A Denel Seeker 400 crashed during a test flight last year, resulting in significant damage being sustained to the airframe.
Photos recently emerged on social media of the crashed aircraft, which apparently came down in the northern part of the country. The aircraft descended by emergency parachute, indicating engine failure, but sustained a broken horizontal tail and damaged engine bay. The propeller was more or less intact, indicating it was not rotating at the time of impact. The landing gear partially collapsed in the impact and the nose and sensor turret (Hensoldt Optronics LEO) were damaged.
defenceWeb understands that the aircraft was on a company test flight when the mishap occurred last year. It is believed the aircraft was being tested for a customer.

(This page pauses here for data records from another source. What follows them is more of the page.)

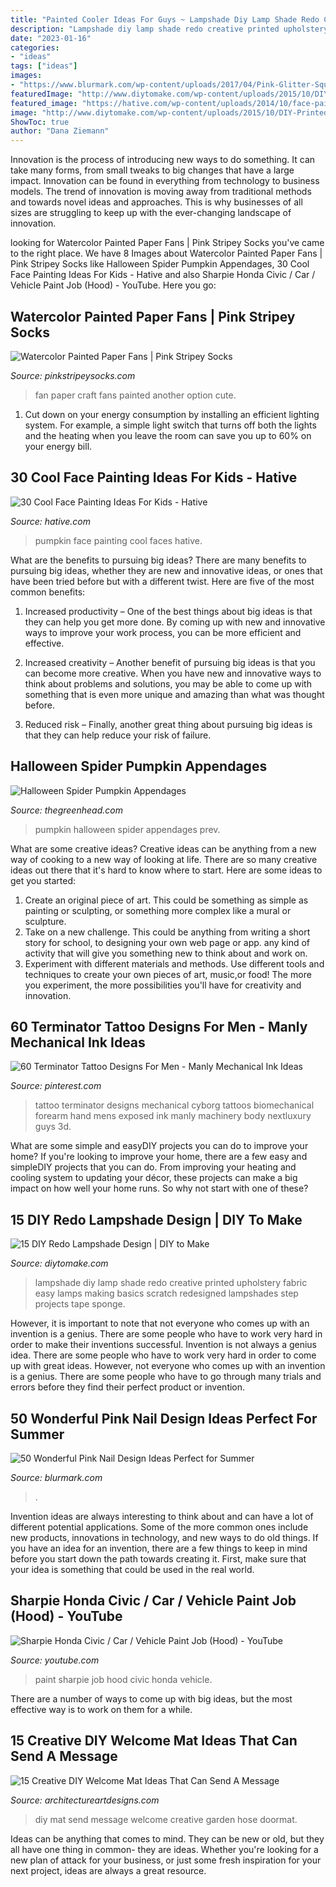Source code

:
 ```yaml
---
title: "Painted Cooler Ideas For Guys ~ Lampshade Diy Lamp Shade Redo Creative Printed Upholstery Fabric Easy Lamps Making Basics Scratch Redesigned Lampshades Step Projects Tape Sponge"
description: "Lampshade diy lamp shade redo creative printed upholstery fabric easy lamps making basics scratch redesigned lampshades step projects tape sponge"
date: "2023-01-16"
categories:
- "ideas"
tags: ["ideas"]
images:
- "https://www.blurmark.com/wp-content/uploads/2017/04/Pink-Glitter-Square-Nails.jpg"
featuredImage: "http://www.diytomake.com/wp-content/uploads/2015/10/DIY-Printed-Lampshade.jpg"
featured_image: "https://hative.com/wp-content/uploads/2014/10/face-painting-ideas-for-kids/30-pumpkin.jpg"
image: "http://www.diytomake.com/wp-content/uploads/2015/10/DIY-Printed-Lampshade.jpg"
ShowToc: true
author: "Dana Ziemann"
---
```



Innovation is the process of introducing new ways to do something. It can take many forms, from small tweaks to big changes that have a large impact. Innovation can be found in everything from technology to business models. The trend of innovation is moving away from traditional methods and towards novel ideas and approaches. This is why businesses of all sizes are struggling to keep up with the ever-changing landscape of innovation.

	

		
looking for Watercolor Painted Paper Fans | Pink Stripey Socks you've came to the right place. We have 8 Images about Watercolor Painted Paper Fans | Pink Stripey Socks like Halloween Spider Pumpkin Appendages, 30 Cool Face Painting Ideas For Kids - Hative and also Sharpie Honda Civic / Car / Vehicle Paint Job (Hood) - YouTube. Here you go:
		
    
## Watercolor Painted Paper Fans | Pink Stripey Socks

<img loading=lazy src="http://1.bp.blogspot.com/-sWoqfWIDzPY/VqJxNP9MVYI/AAAAAAAARHw/Yvwm2GUWSmE/s1600/P1214587.JPG" onerror="this.onerror=null;this.src='https://tse4.mm.bing.net/th?id=OIP.BBI4hhB6TSeQ3tHKxw2T7AHaEo&amp;pid=15.1';" alt="Watercolor Painted Paper Fans | Pink Stripey Socks">

_Source: pinkstripeysocks.com_

>fan paper craft fans painted another option cute. 

	

1. Cut down on your energy consumption by installing an efficient lighting system. For example, a simple light switch that turns off both the lights and the heating when you leave the room can save you up to 60% on your energy bill.

    
## 30 Cool Face Painting Ideas For Kids - Hative

<img loading=lazy src="https://hative.com/wp-content/uploads/2014/10/face-painting-ideas-for-kids/30-pumpkin.jpg" onerror="this.onerror=null;this.src='https://tse4.mm.bing.net/th?id=OIP.-nnUchvgCOw95ioOejDXdgHaHa&amp;pid=15.1';" alt="30 Cool Face Painting Ideas For Kids - Hative">

_Source: hative.com_

>pumpkin face painting cool faces hative. 

	

What are the benefits to pursuing big ideas?
There are many benefits to pursuing big ideas, whether they are new and innovative ideas, or ones that have been tried before but with a different twist. Here are five of the most common benefits:
1. Increased productivity – One of the best things about big ideas is that they can help you get more done. By coming up with new and innovative ways to improve your work process, you can be more efficient and effective.

2. Increased creativity – Another benefit of pursuing big ideas is that you can become more creative. When you have new and innovative ways to think about problems and solutions, you may be able to come up with something that is even more unique and amazing than what was thought before.

3. Reduced risk – Finally, another great thing about pursuing big ideas is that they can help reduce your risk of failure.

    
## Halloween Spider Pumpkin Appendages

<img loading=lazy src="https://www.thegreenhead.com/imgs/halloween-spider-pumpkin-appendages-12.jpg" onerror="this.onerror=null;this.src='https://tse3.mm.bing.net/th?id=OIP.zFSU3IRa05tdO4_UVd4MyQHaIJ&amp;pid=15.1';" alt="Halloween Spider Pumpkin Appendages">

_Source: thegreenhead.com_

>pumpkin halloween spider appendages prev. 

	

What are some creative ideas?
Creative ideas can be anything from a new way of cooking to a new way of looking at life. There are so many creative ideas out there that it's hard to know where to start. Here are some ideas to get you started: 
1. Create an original piece of art. This could be something as simple as painting or sculpting, or something more complex like a mural or sculpture. 
2. Take on a new challenge. This could be anything from writing a short story for school, to designing your own web page or app. any kind of activity that will give you something new to think about and work on. 
3. Experiment with different materials and methods. Use different tools and techniques to create your own pieces of art, music,or food! The more you experiment, the more possibilities you'll have for creativity and innovation.

    
## 60 Terminator Tattoo Designs For Men - Manly Mechanical Ink Ideas

<img loading=lazy src="https://i.pinimg.com/736x/af/6f/27/af6f27ae0d43be5a153e46d45bef1683.jpg" onerror="this.onerror=null;this.src='https://tse1.mm.bing.net/th?id=OIP.cOxnag7oI0-sJMvYCI1_uQHaHa&amp;pid=15.1';" alt="60 Terminator Tattoo Designs For Men - Manly Mechanical Ink Ideas">

_Source: pinterest.com_

>tattoo terminator designs mechanical cyborg tattoos biomechanical forearm hand mens exposed ink manly machinery body nextluxury guys 3d. 

	

What are some simple and easyDIY projects you can do to improve your home?
If you're looking to improve your home, there are a few easy and simpleDIY projects that you can do. From improving your heating and cooling system to updating your décor, these projects can make a big impact on how well your home runs. So why not start with one of these?

    
## 15 DIY Redo Lampshade Design | DIY To Make

<img loading=lazy src="http://www.diytomake.com/wp-content/uploads/2015/10/DIY-Printed-Lampshade.jpg" onerror="this.onerror=null;this.src='https://tse1.mm.bing.net/th?id=OIP.2GaGwnWwUUNPMla_ERhqvgHaLH&amp;pid=15.1';" alt="15 DIY Redo Lampshade Design | DIY to Make">

_Source: diytomake.com_

>lampshade diy lamp shade redo creative printed upholstery fabric easy lamps making basics scratch redesigned lampshades step projects tape sponge. 

	

However, it is important to note that not everyone who comes up with an invention is a genius. There are some people who have to work very hard in order to make their inventions successful.
Invention is not always a genius idea. There are some people who have to work very hard in order to come up with great ideas. However, not everyone who comes up with an invention is a genius. There are some people who have to go through many trials and errors before they find their perfect product or invention.

    
## 50 Wonderful Pink Nail Design Ideas Perfect For Summer

<img loading=lazy src="https://www.blurmark.com/wp-content/uploads/2017/04/Pink-Glitter-Square-Nails.jpg" onerror="this.onerror=null;this.src='https://tse3.mm.bing.net/th?id=OIP.loFrelGOXINxq_krc6L3AAHaHa&amp;pid=15.1';" alt="50 Wonderful Pink Nail Design Ideas Perfect for Summer">

_Source: blurmark.com_

>. 

	

Invention ideas are always interesting to think about and can have a lot of different potential applications. Some of the more common ones include new products, innovations in technology, and new ways to do old things. If you have an idea for an invention, there are a few things to keep in mind before you start down the path towards creating it. First, make sure that your idea is something that could be used in the real world.

    
## Sharpie Honda Civic / Car / Vehicle Paint Job (Hood) - YouTube

<img loading=lazy src="https://i.ytimg.com/vi/A-FZ81MZUqY/maxresdefault.jpg" onerror="this.onerror=null;this.src='https://tse2.mm.bing.net/th?id=OIP.oLWKfsLbmGLcEexTsGItawHaEK&amp;pid=15.1';" alt="Sharpie Honda Civic / Car / Vehicle Paint Job (Hood) - YouTube">

_Source: youtube.com_

>paint sharpie job hood civic honda vehicle. 

	

There are a number of ways to come up with big ideas, but the most effective way is to work on them for a while.

    
## 15 Creative DIY Welcome Mat Ideas That Can Send A Message

<img loading=lazy src="https://www.architectureartdesigns.com/wp-content/uploads/2017/07/15-Creative-DIY-Welcome-Mat-Ideas-That-Can-Send-A-Message-6.jpg" onerror="this.onerror=null;this.src='https://tse2.mm.bing.net/th?id=OIP.iCCqDLdXTb97pWwOO89lBAHaJ3&amp;pid=15.1';" alt="15 Creative DIY Welcome Mat Ideas That Can Send A Message">

_Source: architectureartdesigns.com_

>diy mat send message welcome creative garden hose doormat. 

	

Ideas can be anything that comes to mind. They can be new or old, but they all have one thing in common- they are ideas. Whether you're looking for a new plan of attack for your business, or just some fresh inspiration for your next project, ideas are always a great resource.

It is not clear who the customer is, but it is likely to be Defence Intelligence, as the Seeker 400 was painted with the South African flag. However, it is possible it may have been for the United Arab Emirates, which has also ordered the type.
The South African National Defence Force (Defence Intelligence) was the launch customer for the Seeker 400, and took delivery of its first aircraft in late 2015, although operational testing and evaluation by Defence Intelligence division was still underway in 2019 ahead of the type being granted full military type certification.
In its 2019/20 annual report, Denel stated that the Seeker 400 achieved its interim military type certification and was in operational test and evaluation with the end user.
Denel in 2019 revealed that an undisclosed client in the Middle East (the UAE) had ordered six Seeker 400 aircraft in its first export order. The UAE during the IDEX show in February 2021 announced a further order for Seeker 400s for its Presidential Guard.
The Seeker 400 is somewhat unusual in that it can carry two sensor payloads (weighing a combined 100 kg) at the same time, such as an optronic sensor turret like the Argos II and a synthetic aperture radar or electronic intelligence package.
The Seeker 400 can be used for a wide range of military and civilian missions, including maritime surveillance and disaster reconnaissance. It has up to 16 hours endurance at altitudes up to 18 000 feet. At typical operating altitudes of between 4 500 and 9 000 feet, it is not visible from the ground by the human eye and is effectively inaudible. The UAV’s line-of-sight range is 250 km from its ground station, but this can be doubled by using a forward ground station with deployed forces. The Seeker 400 can be armed, including with lightweight Impi and Impi-S missiles or the P2. The Impi series is based on the laser-guided Mokopa, but scaled down for lightweight platforms like UAVs.